As a marketer for Kansas City’s Roasterie, Burton soon recognized coffee and tea lacked the social component of events and festivals that are more associated with specialty beverages like beer and wine. His marketing firm, The LAB, concluded the industry lacked opportunities to showcase coffee and coffee shops, he said.
“Consumers were having to rely on really digging for education online or really bugging a barista or owner when there’s a long line or they’re trying to pump out drinks or you’re trying to talk over a loud espresso machine or grinder,” Burton said.
In response, he developed a “caffeine crawl” concept to bridge the gap, providing a platform for businesses to promote themselves and educate the public in a short amount of time, he said.
Steeped in KC’s flavors
The concept debuted in September 2011 in Kansas City. It expanded to St. Louis, Indianapolis, Indiana, Boulder, Colorado, and Vancouver, British Columbia, the following year.

Jason Burton, Caffeine Crawl
Caffeine Crawl next returns to the City of Fountains in April with three days of tour routes.
Kansas City’s eclectic array of cafes and tea shops make it an ideal spot for “crawlers,” Burton said. The metro has so many options — roasters, tea producers, juiceries and chocolatiers — per capita — even compared to Portland, Oregon — that Burton organizes the event in Kansas City twice a year, he said.

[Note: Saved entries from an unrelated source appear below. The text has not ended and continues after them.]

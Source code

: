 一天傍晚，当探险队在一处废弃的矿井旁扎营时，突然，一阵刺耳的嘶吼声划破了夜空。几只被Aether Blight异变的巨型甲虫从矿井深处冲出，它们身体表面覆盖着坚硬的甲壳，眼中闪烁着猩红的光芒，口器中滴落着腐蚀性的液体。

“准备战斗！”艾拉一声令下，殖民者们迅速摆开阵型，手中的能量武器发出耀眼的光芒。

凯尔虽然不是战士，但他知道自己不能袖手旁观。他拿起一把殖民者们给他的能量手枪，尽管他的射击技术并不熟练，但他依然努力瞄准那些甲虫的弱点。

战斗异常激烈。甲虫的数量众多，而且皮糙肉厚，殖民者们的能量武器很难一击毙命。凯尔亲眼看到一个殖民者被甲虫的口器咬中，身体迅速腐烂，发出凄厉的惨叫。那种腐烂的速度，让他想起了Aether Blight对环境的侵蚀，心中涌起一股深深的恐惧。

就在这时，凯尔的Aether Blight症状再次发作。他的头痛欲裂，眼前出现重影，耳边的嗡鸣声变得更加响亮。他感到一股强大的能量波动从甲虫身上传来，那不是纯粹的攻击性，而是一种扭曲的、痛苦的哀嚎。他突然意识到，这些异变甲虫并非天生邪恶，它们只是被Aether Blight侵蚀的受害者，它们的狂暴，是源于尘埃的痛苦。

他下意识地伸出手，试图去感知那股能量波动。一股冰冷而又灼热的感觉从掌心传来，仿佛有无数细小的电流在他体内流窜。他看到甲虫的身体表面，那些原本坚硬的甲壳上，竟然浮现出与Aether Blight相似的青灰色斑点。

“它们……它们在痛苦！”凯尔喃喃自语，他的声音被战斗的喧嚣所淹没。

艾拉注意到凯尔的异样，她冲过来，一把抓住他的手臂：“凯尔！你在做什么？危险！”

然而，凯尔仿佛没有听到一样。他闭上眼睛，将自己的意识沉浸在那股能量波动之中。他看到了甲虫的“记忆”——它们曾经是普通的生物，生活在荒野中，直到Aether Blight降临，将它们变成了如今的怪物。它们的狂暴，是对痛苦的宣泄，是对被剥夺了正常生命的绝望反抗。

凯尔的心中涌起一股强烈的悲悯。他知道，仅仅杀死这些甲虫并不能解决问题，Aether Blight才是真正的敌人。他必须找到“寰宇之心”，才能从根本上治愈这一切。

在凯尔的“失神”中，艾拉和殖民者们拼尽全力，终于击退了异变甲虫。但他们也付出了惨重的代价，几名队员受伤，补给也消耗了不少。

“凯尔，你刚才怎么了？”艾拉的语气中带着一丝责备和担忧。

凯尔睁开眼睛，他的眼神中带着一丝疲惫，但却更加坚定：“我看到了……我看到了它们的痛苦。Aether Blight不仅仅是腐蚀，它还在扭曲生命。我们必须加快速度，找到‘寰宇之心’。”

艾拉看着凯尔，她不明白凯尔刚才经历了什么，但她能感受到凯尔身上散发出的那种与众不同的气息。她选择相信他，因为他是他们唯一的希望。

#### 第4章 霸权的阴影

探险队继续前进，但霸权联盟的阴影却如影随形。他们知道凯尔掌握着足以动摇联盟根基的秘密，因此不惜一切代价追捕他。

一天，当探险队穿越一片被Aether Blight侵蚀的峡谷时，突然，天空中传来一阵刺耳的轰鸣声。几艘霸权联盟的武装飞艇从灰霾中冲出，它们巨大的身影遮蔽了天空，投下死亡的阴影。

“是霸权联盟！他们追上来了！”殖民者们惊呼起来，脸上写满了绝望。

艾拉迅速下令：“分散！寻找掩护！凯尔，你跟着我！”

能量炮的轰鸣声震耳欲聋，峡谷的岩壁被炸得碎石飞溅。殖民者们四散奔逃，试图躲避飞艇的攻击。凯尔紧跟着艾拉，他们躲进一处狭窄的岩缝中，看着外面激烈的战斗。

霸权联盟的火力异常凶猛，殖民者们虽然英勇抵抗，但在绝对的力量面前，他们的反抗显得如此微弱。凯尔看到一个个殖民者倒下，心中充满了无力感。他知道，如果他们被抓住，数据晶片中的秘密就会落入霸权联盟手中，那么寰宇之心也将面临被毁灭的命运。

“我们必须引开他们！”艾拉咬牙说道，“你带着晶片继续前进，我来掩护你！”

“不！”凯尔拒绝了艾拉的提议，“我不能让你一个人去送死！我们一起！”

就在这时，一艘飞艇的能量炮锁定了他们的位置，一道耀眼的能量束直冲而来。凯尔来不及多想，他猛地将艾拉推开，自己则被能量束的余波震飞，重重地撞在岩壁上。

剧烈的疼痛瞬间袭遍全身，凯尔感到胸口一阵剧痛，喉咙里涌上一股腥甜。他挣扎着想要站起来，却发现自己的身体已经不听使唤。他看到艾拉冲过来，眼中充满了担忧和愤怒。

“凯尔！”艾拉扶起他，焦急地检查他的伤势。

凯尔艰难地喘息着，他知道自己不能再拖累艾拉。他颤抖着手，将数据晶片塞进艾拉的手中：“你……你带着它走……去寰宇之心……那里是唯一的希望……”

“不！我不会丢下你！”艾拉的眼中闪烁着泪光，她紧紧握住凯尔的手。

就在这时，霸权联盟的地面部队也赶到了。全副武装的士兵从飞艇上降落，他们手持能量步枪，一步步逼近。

Similar to pub crawl-style tours, a Caffeine Crawl gives consumers the opportunity to learn about and experience a variety of shops, hearing directly from the tea soms, coffee roasters, chocolatiers and other local, artisan producers who power the city, Burton said. Each of the nine unique routes in the Kansas City area take participants through a mixture of small businesses; no two routes are the same, he added.
“The cool thing is there’s a lot of sneak previews of things that shops might test out, but they haven’t put on the menu,” Burton said. “There’s really high-end exclusive tea or coffee that might cost, if you buy a bag, something like $30 to $50, and you get to sample that. Just a lot of unique rare opportunities that you wouldn’t get if you just walked in the coffee shop.”

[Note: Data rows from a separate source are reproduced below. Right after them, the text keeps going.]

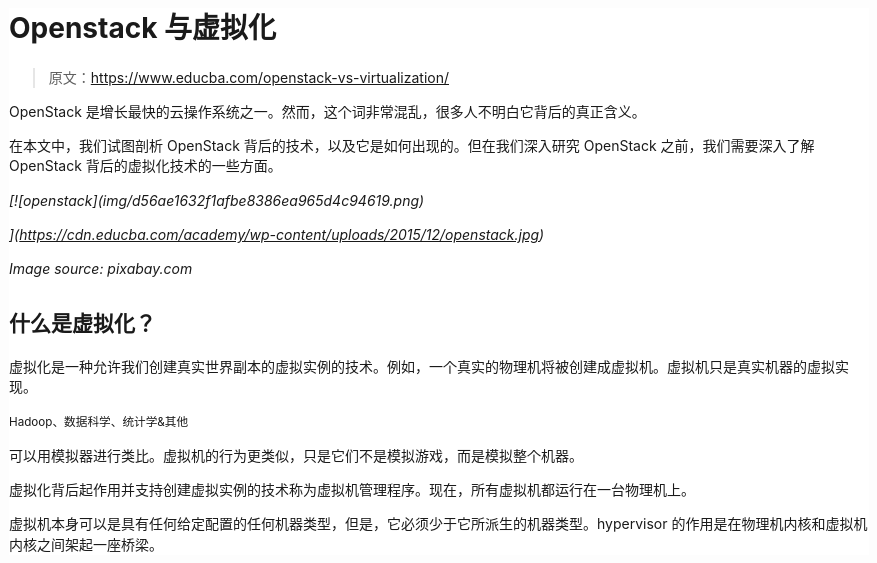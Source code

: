 # Openstack 与虚拟化

> 原文：<https://www.educba.com/openstack-vs-virtualization/>

OpenStack 是增长最快的云操作系统之一。然而，这个词非常混乱，很多人不明白它背后的真正含义。

在本文中，我们试图剖析 OpenStack 背后的技术，以及它是如何出现的。但在我们深入研究 OpenStack 之前，我们需要深入了解 OpenStack 背后的虚拟化技术的一些方面。

<address>[![openstack](img/d56ae1632f1afbe8386ea965d4c94619.png)

](https://cdn.educba.com/academy/wp-content/uploads/2015/12/openstack.jpg) </address>

<address>Image source: pixabay.com</address>

## 什么是虚拟化？

虚拟化是一种允许我们创建真实世界副本的虚拟实例的技术。例如，一个真实的物理机将被创建成虚拟机。虚拟机只是真实机器的虚拟实现。

<small>Hadoop、数据科学、统计学&其他</small>

可以用模拟器进行类比。虚拟机的行为更类似，只是它们不是模拟游戏，而是模拟整个机器。

虚拟化背后起作用并支持创建虚拟实例的技术称为虚拟机管理程序。现在，所有虚拟机都运行在一台物理机上。

虚拟机本身可以是具有任何给定配置的任何机器类型，但是，它必须少于它所派生的机器类型。hypervisor 的作用是在物理机内核和虚拟机内核之间架起一座桥梁。
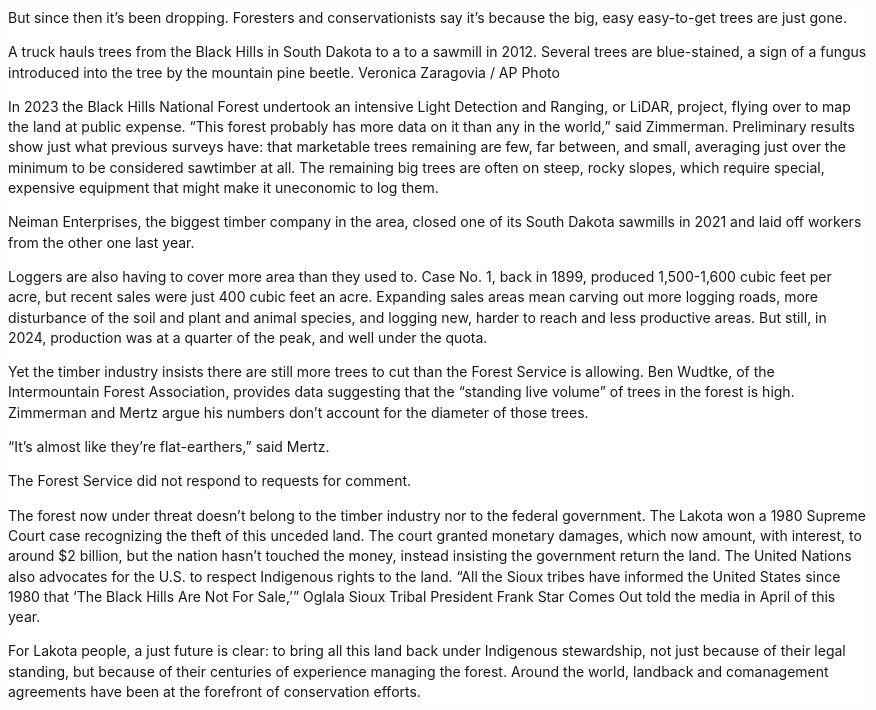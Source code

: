 

But since then it’s been dropping. Foresters and conservationists say it’s because the big, easy easy-to-get trees are just gone.



A truck hauls trees from the Black Hills in South Dakota to a to a sawmill in 2012. Several trees are blue-stained, a sign of a fungus introduced into the tree by the mountain pine beetle. Veronica Zaragovia / AP Photo



In 2023 the Black Hills National Forest undertook an intensive Light Detection and Ranging, or LiDAR, project, flying over to map the land at public expense. “This forest probably has more data on it than any in the world,” said Zimmerman. Preliminary results show just what previous surveys have: that marketable trees remaining are few, far between, and small, averaging just over the minimum to be considered sawtimber at all. The remaining big trees are often on steep, rocky slopes, which require special, expensive equipment that might make it uneconomic to log them.



Neiman Enterprises, the biggest timber company in the area, closed one of its South Dakota sawmills in 2021 and laid off workers from the other one last year.&nbsp;&nbsp;



Loggers are also having to cover more area than they used to. Case No. 1, back in 1899, produced 1,500-1,600 cubic feet per acre, but recent sales were just 400 cubic feet an acre. Expanding sales areas mean carving out more logging roads, more disturbance of the soil and plant and animal species, and logging new, harder to reach and less productive areas. But still, in 2024, production was at a quarter of the peak, and well under the quota.&nbsp;



Yet the timber industry insists there are still more trees to cut than the Forest Service is allowing. Ben Wudtke, of the Intermountain Forest Association, provides data suggesting that the “standing live volume” of trees in the forest is high. Zimmerman and Mertz argue his numbers don’t account for the diameter of those trees.&nbsp;



“It’s almost like they’re flat-earthers,” said Mertz.&nbsp;



The Forest Service did not respond to requests for comment.







The forest now under threat doesn’t belong to the timber industry nor to the federal government. The Lakota won a 1980 Supreme Court case recognizing the theft of this unceded land. The court granted monetary damages, which now amount, with interest, to around $2 billion, but the nation hasn’t touched the money, instead insisting the government return the land. The United Nations also advocates for the U.S. to respect Indigenous rights to the land. “All the Sioux tribes have informed the United States since 1980 that &#8216;The Black Hills Are Not For Sale,&#8217;” Oglala Sioux Tribal President Frank Star Comes Out told the media in April of this year.&nbsp;



For Lakota people, a just future is clear: to bring all this land back under Indigenous stewardship, not just because of their legal standing, but because of their centuries of experience managing the forest. Around the world, landback and comanagement agreements have been at the forefront of conservation efforts.&nbsp;
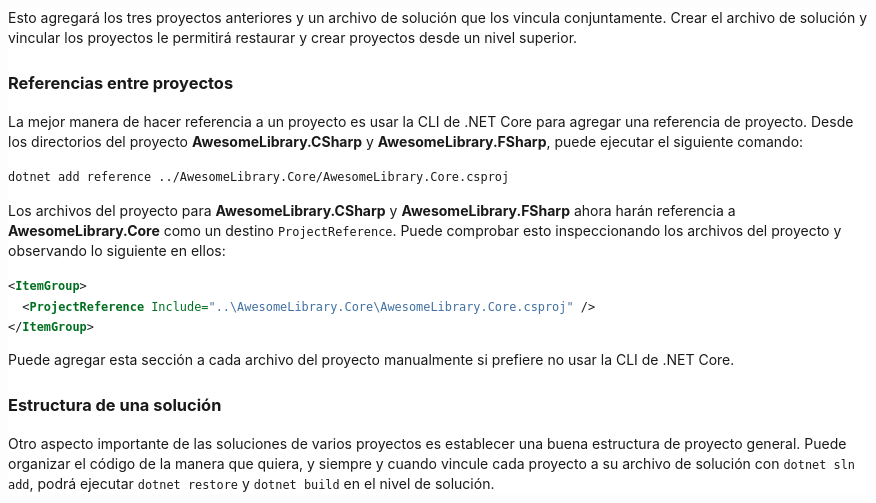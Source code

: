 Esto agregará los tres proyectos anteriores y un archivo de solución que los vincula conjuntamente. Crear el archivo de solución y vincular los proyectos le permitirá restaurar y crear proyectos desde un nivel superior.

### <a name="project-to-project-referencing"></a>Referencias entre proyectos

La mejor manera de hacer referencia a un proyecto es usar la CLI de .NET Core para agregar una referencia de proyecto. Desde los directorios del proyecto **AwesomeLibrary.CSharp** y **AwesomeLibrary.FSharp**, puede ejecutar el siguiente comando:

```dotnetcli
dotnet add reference ../AwesomeLibrary.Core/AwesomeLibrary.Core.csproj
```

Los archivos del proyecto para **AwesomeLibrary.CSharp** y **AwesomeLibrary.FSharp** ahora harán referencia a **AwesomeLibrary.Core** como un destino `ProjectReference`.  Puede comprobar esto inspeccionando los archivos del proyecto y observando lo siguiente en ellos:

```xml
<ItemGroup>
  <ProjectReference Include="..\AwesomeLibrary.Core\AwesomeLibrary.Core.csproj" />
</ItemGroup>
```

Puede agregar esta sección a cada archivo del proyecto manualmente si prefiere no usar la CLI de .NET Core.

### <a name="structuring-a-solution"></a>Estructura de una solución

Otro aspecto importante de las soluciones de varios proyectos es establecer una buena estructura de proyecto general. Puede organizar el código de la manera que quiera, y siempre y cuando vincule cada proyecto a su archivo de solución con `dotnet sln add`, podrá ejecutar `dotnet restore` y `dotnet build` en el nivel de solución.
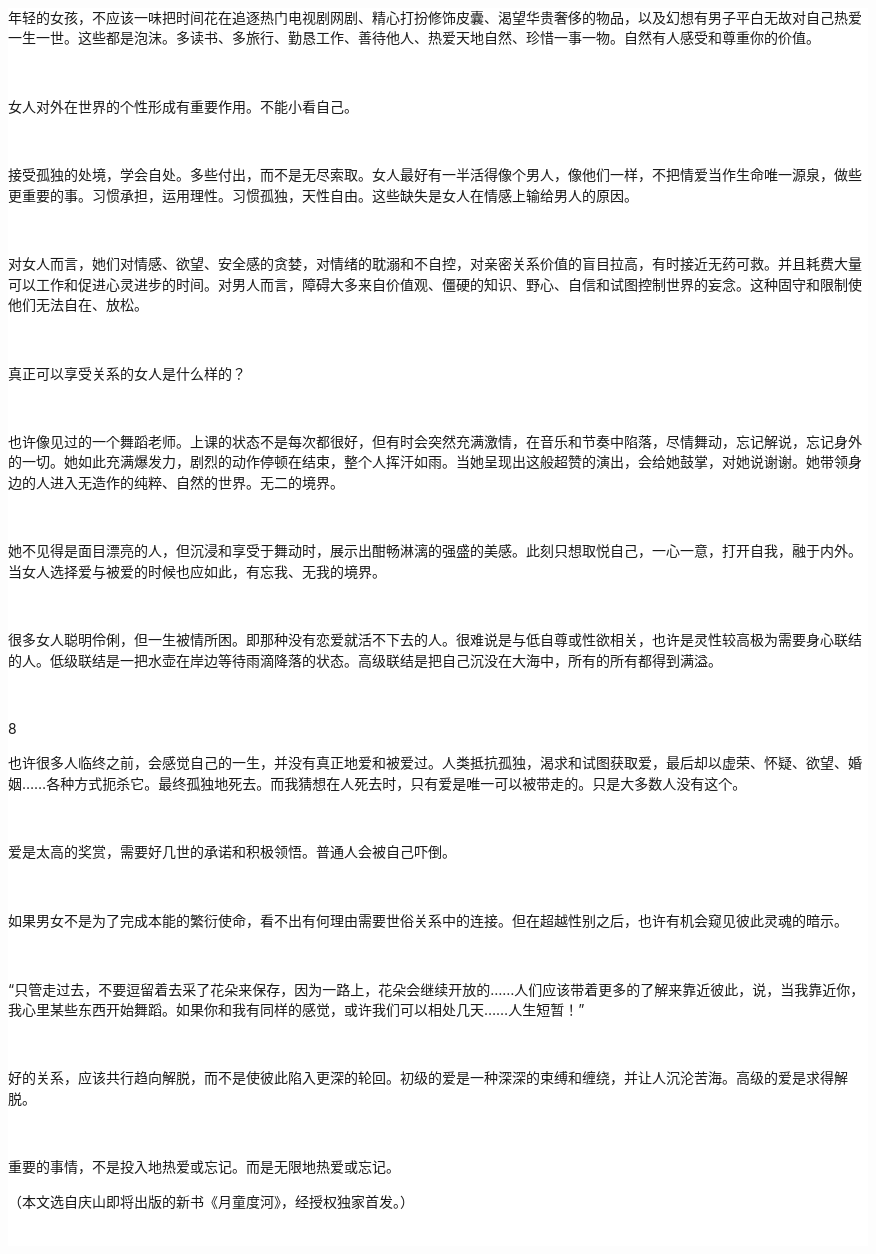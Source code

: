 
年轻的女孩，不应该一味把时间花在追逐热门电视剧网剧、精心打扮修饰皮囊、渴望华贵奢侈的物品，以及幻想有男子平白无故对自己热爱一生一世。这些都是泡沫。多读书、多旅行、勤恳工作、善待他人、热爱天地自然、珍惜一事一物。自然有人感受和尊重你的价值。

 

女人对外在世界的个性形成有重要作用。不能小看自己。

 

接受孤独的处境，学会自处。多些付出，而不是无尽索取。女人最好有一半活得像个男人，像他们一样，不把情爱当作生命唯一源泉，做些更重要的事。习惯承担，运用理性。习惯孤独，天性自由。这些缺失是女人在情感上输给男人的原因。

 

对女人而言，她们对情感、欲望、安全感的贪婪，对情绪的耽溺和不自控，对亲密关系价值的盲目拉高，有时接近无药可救。并且耗费大量可以工作和促进心灵进步的时间。对男人而言，障碍大多来自价值观、僵硬的知识、野心、自信和试图控制世界的妄念。这种固守和限制使他们无法自在、放松。

 

真正可以享受关系的女人是什么样的？

 

也许像见过的一个舞蹈老师。上课的状态不是每次都很好，但有时会突然充满激情，在音乐和节奏中陷落，尽情舞动，忘记解说，忘记身外的一切。她如此充满爆发力，剧烈的动作停顿在结束，整个人挥汗如雨。当她呈现出这般超赞的演出，会给她鼓掌，对她说谢谢。她带领身边的人进入无造作的纯粹、自然的世界。无二的境界。

 

她不见得是面目漂亮的人，但沉浸和享受于舞动时，展示出酣畅淋漓的强盛的美感。此刻只想取悦自己，一心一意，打开自我，融于内外。当女人选择爱与被爱的时候也应如此，有忘我、无我的境界。

 

很多女人聪明伶俐，但一生被情所困。即那种没有恋爱就活不下去的人。很难说是与低自尊或性欲相关，也许是灵性较高极为需要身心联结的人。低级联结是一把水壶在岸边等待雨滴降落的状态。高级联结是把自己沉没在大海中，所有的所有都得到满溢。

 

8

也许很多人临终之前，会感觉自己的一生，并没有真正地爱和被爱过。人类抵抗孤独，渴求和试图获取爱，最后却以虚荣、怀疑、欲望、婚姻……各种方式扼杀它。最终孤独地死去。而我猜想在人死去时，只有爱是唯一可以被带走的。只是大多数人没有这个。

 

爱是太高的奖赏，需要好几世的承诺和积极领悟。普通人会被自己吓倒。

 

如果男女不是为了完成本能的繁衍使命，看不出有何理由需要世俗关系中的连接。但在超越性别之后，也许有机会窥见彼此灵魂的暗示。

 

“只管走过去，不要逗留着去采了花朵来保存，因为一路上，花朵会继续开放的……人们应该带着更多的了解来靠近彼此，说，当我靠近你，我心里某些东西开始舞蹈。如果你和我有同样的感觉，或许我们可以相处几天……人生短暂！”

 

好的关系，应该共行趋向解脱，而不是使彼此陷入更深的轮回。初级的爱是一种深深的束缚和缠绕，并让人沉沦苦海。高级的爱是求得解脱。

 

重要的事情，不是投入地热爱或忘记。而是无限地热爱或忘记。


（本文选自庆山即将出版的新书《月童度河》，经授权独家首发。）


 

The Caffeine Crawl model doesn’t always translate with more expensive cities, Burton said. For example, he’s invested a couple of years in trying to launch Caffeine Crawl in cities like Chicago and Portland, and it just isn’t profitable, he said.
Mapping out caffeine connections
A love for the taste of coffee — and not necessarily the caffeine rush — drove Burton’s desire to launch Caffeine Crawl, he said.
He also savors the sense of community that Caffeine Crawl builds with each route, he said. He’s seen friendships and romances spawn from Caffeine Crawlers who meet for the first time on a tour, he added.
“My favorite things about the Caffeine Crawl are the people that go because you learn so much from them,” Burton said. “Everyone’s from all over the city; you get to hear all these cool stories. You get to see people interact, and the Caffeine Crawl explores the city. We’re going to so many different neighborhoods in any city.”
Participating shops don’t have to pay to play, he added. Caffeine Crawl is typically sponsored by local roasters. The Roasterie, for example, is a Kansas City sponsor for Caffeine Crawl, he said, though such businesses as Made in KC Cafe, Crows Coffee, The Sundry, Christopher Elbow Artisan Chocolates and the Filling Station also are featured.
Burton is getting ready to launch guides and maps of coffee shops, tea shops and chocolatiers for each Caffeine Crawl city, he said.
“We’re trying to be super positive, so it’s not a review or rating site, but it’s more of a map and info guide,” Burton clarified.
The Caffeine Crawl map of Kansas City will be ready to view by the end of April, he said.